**Task to carry out:**
Transcribe every record in full, keeping it exactly the same.

Records from a data source:
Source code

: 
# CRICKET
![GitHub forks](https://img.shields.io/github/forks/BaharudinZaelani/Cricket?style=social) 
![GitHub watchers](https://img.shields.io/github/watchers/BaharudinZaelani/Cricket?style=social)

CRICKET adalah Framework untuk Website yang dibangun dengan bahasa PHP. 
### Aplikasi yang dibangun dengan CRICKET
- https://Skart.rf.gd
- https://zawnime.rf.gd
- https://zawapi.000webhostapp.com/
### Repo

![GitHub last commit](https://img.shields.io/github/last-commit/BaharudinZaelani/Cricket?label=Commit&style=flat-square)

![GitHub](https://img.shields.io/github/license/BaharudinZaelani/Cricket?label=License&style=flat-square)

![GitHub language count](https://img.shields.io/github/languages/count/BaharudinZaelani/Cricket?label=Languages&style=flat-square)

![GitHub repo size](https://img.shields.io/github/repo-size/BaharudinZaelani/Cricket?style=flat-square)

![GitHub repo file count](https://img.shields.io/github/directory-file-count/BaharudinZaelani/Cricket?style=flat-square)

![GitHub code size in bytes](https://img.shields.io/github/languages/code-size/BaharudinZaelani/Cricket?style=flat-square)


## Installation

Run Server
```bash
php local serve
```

**Response:**
Source code

: 
# CRICKET
![GitHub forks](https://img.shields.io/github/forks/BaharudinZaelani/Cricket?style=social) 
![GitHub watchers](https://img.shields.io/github/watchers/BaharudinZaelani/Cricket?style=social)

CRICKET adalah Framework untuk Website yang dibangun dengan bahasa PHP. 
### Aplikasi yang dibangun dengan CRICKET
- https://Skart.rf.gd
- https://zawnime.rf.gd
- https://zawapi.000webhostapp.com/
### Repo

![GitHub last commit](https://img.shields.io/github/last-commit/BaharudinZaelani/Cricket?label=Commit&style=flat-square)

![GitHub](https://img.shields.io/github/license/BaharudinZaelani/Cricket?label=License&style=flat-square)

![GitHub language count](https://img.shields.io/github/languages/count/BaharudinZaelani/Cricket?label=Languages&style=flat-square)

![GitHub repo size](https://img.shields.io/github/repo-size/BaharudinZaelani/Cricket?style=flat-square)

![GitHub repo file count](https://img.shields.io/github/directory-file-count/BaharudinZaelani/Cricket?style=flat-square)

![GitHub code size in bytes](https://img.shields.io/github/languages/code-size/BaharudinZaelani/Cricket?style=flat-square)


## Installation

Run Server
```bash
php local serve
```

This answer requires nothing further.